Treatment aimed at preventing vascular calcification in cardiovascular diseases, such as atherosclerosis, diabetes, end-stage renal disease, and vein graft failure, is limited by the lack of a full understanding of the cells or factors involved in this pathology.
In an earlier report, using subtraction hybridization, we identified a novel gene that was up-regulated during the osteogenic differentiation of bovine pericytes in vitro  We termed this gene Vascular Calcification Associated Factor (VCAF), as reverse transcriptase-polymerase chain reaction analysis and in situ hybridization demonstrated VCAF mRNA expression in human arterial calcified lesions, but not in non-calcified lesions . We also reported that knockdown of VCAF, using an adenoviral-mediated antisense-VCAF gene transfer strategy, caused an increase in pericyte nodule formation and size and accelerated pericyte mineralization in vitro . A subsequent study, using dexamethasone, caused accelerated osteogenic differentiation of pericytes in vitro, with a concomitant down-regulation of VCAF, matrix Gla protein (MGP), and osteopontin (OPN) . These data suggest that a host defence mechanism may up-regulate VCAF in order to inhibit calcification in vascular cells, thereby providing protection against osteogenic differentiation and/or mineralization in vivo. Despite these exciting new findings, the specific cell types expressing VCAF protein in human tissue were not known. Therefore, the purpose of the present study was to establish the localization of VCAF in normal and diseased tissue and determine the identity of the cells expressing VCAF.
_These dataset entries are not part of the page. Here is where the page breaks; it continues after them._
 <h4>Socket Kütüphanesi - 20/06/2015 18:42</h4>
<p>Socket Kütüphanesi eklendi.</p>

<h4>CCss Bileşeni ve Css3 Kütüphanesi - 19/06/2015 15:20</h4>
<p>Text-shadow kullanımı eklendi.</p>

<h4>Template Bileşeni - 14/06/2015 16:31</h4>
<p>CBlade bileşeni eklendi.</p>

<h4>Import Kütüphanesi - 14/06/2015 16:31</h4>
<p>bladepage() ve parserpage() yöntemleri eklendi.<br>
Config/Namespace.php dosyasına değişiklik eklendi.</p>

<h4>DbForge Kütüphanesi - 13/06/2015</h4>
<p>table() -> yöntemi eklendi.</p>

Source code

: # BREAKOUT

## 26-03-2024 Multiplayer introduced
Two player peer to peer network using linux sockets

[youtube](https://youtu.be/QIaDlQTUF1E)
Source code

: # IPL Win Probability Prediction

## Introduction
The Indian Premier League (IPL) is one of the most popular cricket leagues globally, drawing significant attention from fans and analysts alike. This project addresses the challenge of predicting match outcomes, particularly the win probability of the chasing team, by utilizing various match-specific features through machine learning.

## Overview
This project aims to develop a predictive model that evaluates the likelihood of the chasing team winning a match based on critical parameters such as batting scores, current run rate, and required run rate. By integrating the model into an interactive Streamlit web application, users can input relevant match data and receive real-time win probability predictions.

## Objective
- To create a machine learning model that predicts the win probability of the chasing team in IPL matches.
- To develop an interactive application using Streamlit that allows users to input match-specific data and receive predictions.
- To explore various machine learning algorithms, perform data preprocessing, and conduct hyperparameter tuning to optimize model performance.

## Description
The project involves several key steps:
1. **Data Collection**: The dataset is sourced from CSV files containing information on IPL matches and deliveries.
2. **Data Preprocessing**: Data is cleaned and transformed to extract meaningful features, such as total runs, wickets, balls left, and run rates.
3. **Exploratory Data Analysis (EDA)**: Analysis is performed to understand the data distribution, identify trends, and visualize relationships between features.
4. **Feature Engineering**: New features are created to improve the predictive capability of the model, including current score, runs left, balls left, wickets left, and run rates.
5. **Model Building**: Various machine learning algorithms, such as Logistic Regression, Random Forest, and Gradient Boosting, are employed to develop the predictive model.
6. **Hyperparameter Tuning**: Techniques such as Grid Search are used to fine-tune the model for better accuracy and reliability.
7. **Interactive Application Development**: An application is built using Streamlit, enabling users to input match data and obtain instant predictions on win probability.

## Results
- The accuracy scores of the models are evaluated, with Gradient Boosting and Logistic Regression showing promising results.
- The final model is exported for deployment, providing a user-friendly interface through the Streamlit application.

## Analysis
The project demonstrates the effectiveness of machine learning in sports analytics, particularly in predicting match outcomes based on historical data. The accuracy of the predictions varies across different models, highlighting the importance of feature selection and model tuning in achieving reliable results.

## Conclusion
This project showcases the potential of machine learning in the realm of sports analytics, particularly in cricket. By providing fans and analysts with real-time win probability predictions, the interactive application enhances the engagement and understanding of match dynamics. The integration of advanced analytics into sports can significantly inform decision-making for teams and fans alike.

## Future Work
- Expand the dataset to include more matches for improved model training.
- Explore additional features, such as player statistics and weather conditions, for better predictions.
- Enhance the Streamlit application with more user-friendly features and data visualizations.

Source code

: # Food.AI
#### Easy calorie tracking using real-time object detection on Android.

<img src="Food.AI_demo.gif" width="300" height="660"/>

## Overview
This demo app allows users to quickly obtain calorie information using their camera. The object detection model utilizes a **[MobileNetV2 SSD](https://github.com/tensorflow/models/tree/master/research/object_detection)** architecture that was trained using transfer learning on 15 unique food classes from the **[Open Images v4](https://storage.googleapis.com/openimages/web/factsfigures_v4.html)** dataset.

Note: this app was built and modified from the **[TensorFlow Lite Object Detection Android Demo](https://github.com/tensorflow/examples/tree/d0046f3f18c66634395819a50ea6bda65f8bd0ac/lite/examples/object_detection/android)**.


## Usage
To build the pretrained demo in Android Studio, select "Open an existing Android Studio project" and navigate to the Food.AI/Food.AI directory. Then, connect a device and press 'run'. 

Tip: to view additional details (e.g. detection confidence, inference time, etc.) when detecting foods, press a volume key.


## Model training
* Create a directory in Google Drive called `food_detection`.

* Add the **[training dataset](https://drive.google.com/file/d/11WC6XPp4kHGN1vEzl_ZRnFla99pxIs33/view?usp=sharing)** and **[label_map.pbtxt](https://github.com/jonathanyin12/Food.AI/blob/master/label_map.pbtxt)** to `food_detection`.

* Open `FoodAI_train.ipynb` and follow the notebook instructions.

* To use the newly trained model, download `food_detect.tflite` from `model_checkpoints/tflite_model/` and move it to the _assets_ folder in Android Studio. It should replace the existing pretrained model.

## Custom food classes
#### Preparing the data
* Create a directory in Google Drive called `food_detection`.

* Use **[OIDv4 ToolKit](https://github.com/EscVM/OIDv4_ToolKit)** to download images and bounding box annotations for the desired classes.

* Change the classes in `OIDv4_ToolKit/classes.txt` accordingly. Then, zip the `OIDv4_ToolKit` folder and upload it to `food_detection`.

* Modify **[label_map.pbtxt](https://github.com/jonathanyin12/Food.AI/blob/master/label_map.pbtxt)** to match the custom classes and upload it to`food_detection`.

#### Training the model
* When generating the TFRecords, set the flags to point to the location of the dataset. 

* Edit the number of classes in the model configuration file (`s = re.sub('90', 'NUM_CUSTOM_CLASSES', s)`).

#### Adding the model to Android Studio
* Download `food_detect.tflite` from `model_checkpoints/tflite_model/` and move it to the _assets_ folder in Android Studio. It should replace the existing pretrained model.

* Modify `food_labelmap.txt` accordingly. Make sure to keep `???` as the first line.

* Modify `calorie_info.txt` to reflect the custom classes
Growing evidence suggests that the vessel wall contains a resident population of progenitor cells  which contribute to atherosclerosis [4-8], some of which are thought to be either endothelial or smooth muscle-derived, depending on the severity and duration of the vascular damage . Pericytes, postulated progenitor cells [10-13], have been localized in the adventitia, media, and intima of different sized arteries using a 3G5 antibody [14, 15]. Watson et al identified and characterized a subset of aortic vascular smooth muscle cells (VSMCs) , which have been termed calcifying vascular cells, because they can be induced to deposit a mineralized matrix in vitro. In addition, Tintut et al have shown the multilineage potentiality of calcifying vascular cells in vitro and suggested a phenotypic similarity to pericytes in this regard . Taken together, these studies suggest that multipotent, mesenchymal progenitor cells reside in the vessel wall and are recruited to an osteogenic lineage during active phases of vascular calcification [4, 5, 17, 18]. What is still unclear, is the origin of these progenitor cells and where they are located in the vessel wall. Strategies to identify the nature of these cells involves the use of specific markers of mesenchymal stem cells (MSCs), although specificity is dependent on the micro-environment . This study provides evidence for the association of VCAF protein with progenitor cell markers, raising the possibility that VCAF could act as a novel early marker for vascular progenitor cells which, if proved correct, might have implications for cellular, genetic, and tissue engineering approaches to vascular disease.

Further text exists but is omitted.